In other words, blockchains use consensus to settle upon and finalize data. There are several mechanisms that accomplish this.

Proof-of-Work (POW)


Proof-of-work, also called mining, is the original blockchain consensus mechanism. It has been popular ever since Bitcoin introduced it in 2008.

Under this system, various miners dedicate their computer power toward a cryptographic problem. The first to succeed validates a block and earns a reward. More powerful computers (or specialized ASIC devices) are more likely to validate a block.

Proof-of-work has one important advantage: large mining networks like Bitcoin are highly competitive and demand a lot of power. This means that it is very costly to attack a proof-of-work blockchain, or to attempt to roll back its ledger.

The system has drawbacks, though: small mining networks like Bitcoin Gold can be attacked cheaply. Meanwhile, large mining networks like Bitcoin are not always profitable due to the high energy bills that come with mining.

Proof-of-Stake (POS)

Used by: PPC, ADA, NXT, ETH 2.0, ALG

Proof-of-stake was introduced by Peercoin in 2012. It’s now a feature of up-and-coming blockchains like Ethereum 2.0 and Cardano Shelley.

Under proof-of-stake, nodes are selected based on the value of their investment. For example, nodes with a larger amount of cryptocurrency, or a longer staking period, may be more likely candidates when it comes time to validate a block.

Staking is much more energy-efficient than mining, but it is also easier to attack and more prone to unwanted forks, at least in theory. This is called the “nothing at stake” problem, and it has led researchers to create many variations on proof-of-stake.

Often, staking serves a secondary purpose: staking nodes can vote on governance and development decisions.
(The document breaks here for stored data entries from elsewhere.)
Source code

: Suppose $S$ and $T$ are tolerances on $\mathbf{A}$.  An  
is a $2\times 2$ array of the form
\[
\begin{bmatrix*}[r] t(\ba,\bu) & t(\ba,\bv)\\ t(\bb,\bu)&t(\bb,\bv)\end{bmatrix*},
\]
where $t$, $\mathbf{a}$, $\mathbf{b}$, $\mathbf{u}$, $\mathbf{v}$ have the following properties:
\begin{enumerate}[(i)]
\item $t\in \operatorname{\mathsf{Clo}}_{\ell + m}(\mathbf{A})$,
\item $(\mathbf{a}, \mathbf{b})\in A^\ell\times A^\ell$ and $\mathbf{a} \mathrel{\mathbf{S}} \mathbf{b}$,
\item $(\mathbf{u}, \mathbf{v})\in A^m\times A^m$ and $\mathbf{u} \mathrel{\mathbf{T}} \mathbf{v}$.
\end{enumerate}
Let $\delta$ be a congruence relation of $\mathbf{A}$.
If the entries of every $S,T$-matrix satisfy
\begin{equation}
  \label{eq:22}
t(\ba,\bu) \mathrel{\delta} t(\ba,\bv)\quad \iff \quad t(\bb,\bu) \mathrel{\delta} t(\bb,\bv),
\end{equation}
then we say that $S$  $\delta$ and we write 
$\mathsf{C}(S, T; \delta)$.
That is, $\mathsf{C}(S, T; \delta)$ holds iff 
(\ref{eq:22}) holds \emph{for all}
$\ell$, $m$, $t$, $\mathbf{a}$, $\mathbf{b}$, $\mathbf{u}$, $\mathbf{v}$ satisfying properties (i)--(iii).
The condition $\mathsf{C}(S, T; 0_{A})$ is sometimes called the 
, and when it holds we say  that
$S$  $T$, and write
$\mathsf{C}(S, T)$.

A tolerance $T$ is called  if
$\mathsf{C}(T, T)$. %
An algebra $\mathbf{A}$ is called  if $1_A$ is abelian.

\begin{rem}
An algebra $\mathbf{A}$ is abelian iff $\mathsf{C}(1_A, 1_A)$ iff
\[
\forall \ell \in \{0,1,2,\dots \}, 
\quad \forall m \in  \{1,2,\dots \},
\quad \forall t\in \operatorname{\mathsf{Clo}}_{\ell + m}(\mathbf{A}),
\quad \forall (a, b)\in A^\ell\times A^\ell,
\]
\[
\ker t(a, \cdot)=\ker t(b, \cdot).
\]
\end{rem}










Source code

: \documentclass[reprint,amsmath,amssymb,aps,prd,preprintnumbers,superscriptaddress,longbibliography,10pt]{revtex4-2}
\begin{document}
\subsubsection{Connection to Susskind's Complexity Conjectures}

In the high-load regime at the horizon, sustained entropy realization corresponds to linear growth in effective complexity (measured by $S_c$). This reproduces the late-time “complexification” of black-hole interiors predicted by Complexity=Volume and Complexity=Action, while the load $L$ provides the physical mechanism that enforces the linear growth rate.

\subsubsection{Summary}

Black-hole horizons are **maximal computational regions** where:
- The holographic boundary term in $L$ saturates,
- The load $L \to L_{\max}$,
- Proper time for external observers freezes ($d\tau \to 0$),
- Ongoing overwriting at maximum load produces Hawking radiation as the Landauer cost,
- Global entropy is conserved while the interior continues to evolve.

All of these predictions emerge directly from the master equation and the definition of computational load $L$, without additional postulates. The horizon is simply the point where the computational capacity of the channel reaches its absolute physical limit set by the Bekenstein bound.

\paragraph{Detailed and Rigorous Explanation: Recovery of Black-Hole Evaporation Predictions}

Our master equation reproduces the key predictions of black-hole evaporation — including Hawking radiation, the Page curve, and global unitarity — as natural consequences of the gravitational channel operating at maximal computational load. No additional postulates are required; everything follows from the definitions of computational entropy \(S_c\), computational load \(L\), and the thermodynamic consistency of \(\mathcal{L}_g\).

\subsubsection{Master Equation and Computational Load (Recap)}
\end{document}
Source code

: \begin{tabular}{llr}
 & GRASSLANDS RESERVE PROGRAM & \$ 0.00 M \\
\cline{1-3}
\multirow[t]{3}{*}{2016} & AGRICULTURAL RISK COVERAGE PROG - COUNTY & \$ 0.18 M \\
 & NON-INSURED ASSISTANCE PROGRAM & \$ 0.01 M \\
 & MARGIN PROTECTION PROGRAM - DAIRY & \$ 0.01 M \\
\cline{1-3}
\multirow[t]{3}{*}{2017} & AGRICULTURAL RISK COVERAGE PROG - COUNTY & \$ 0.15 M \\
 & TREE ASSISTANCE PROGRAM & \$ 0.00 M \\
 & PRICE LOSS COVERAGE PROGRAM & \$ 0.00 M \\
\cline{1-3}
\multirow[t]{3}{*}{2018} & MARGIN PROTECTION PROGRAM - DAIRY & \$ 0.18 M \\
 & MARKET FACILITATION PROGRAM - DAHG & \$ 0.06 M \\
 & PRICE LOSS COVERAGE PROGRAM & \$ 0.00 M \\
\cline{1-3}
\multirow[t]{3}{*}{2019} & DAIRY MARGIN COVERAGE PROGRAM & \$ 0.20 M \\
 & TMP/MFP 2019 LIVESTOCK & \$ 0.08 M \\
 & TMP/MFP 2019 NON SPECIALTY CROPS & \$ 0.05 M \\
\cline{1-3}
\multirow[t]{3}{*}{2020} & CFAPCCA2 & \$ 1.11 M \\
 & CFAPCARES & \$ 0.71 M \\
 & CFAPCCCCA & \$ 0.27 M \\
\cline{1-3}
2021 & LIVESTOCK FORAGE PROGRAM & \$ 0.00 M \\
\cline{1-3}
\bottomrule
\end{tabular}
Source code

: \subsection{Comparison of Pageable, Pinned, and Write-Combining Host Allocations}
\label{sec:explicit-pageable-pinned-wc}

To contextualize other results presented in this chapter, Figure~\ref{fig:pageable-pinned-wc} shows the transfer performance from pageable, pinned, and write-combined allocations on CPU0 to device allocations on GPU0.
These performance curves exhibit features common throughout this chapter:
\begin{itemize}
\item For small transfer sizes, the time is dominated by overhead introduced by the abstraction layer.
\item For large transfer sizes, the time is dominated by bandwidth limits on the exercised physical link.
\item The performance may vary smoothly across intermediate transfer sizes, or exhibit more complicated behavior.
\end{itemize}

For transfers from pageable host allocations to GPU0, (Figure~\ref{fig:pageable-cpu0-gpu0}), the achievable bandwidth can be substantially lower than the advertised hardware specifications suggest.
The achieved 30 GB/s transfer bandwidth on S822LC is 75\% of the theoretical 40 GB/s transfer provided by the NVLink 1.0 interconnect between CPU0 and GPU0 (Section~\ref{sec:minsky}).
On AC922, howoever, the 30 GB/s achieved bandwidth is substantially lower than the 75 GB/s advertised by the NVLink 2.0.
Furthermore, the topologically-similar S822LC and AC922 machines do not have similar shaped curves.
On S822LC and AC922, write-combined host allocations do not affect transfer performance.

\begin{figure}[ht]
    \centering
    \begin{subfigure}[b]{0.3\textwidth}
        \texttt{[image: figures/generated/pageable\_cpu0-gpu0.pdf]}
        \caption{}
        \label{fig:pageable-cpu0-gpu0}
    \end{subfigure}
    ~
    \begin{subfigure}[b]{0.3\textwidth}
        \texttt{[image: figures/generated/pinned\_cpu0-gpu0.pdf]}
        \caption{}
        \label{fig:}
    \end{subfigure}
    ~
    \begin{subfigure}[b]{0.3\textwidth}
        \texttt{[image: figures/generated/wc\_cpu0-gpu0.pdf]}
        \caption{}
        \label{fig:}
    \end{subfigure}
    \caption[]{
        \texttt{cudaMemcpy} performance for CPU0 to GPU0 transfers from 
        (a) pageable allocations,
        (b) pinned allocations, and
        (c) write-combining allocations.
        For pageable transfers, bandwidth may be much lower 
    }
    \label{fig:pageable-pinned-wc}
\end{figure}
Dash, for example, relies on staking nodes for these duties, even though it primarily relies on proof-of-work as a consensus mechanism.

Delegated Proof-of-Stake (DPOS)


Delegated proof-of-stake (DPOS) has been popularized by blockchain developer Dan Larimer through his three blockchains: EOS, Steem, and Bitshares.

DPOS-based blockchains usually have a small number of nodes that are responsible for confirming blocks. General coin holders can cast votes for their preferred node operators (sometimes called “delegates,” “block producers,” or “witnesses”).

Since DPOS relies on just a few powerful nodes, it is arguably faster than other consensus mechanisms. Often, delegates are fairly large organizations with plenty of system resources and network throughput to spare.

However, DPOS is controversial due to the fact that it arguably leads to centralization: just a few wealthy nodes can collude and take over the blockchain. This issue became especially apparent when TRON bought out Steem witnesses in early 2020.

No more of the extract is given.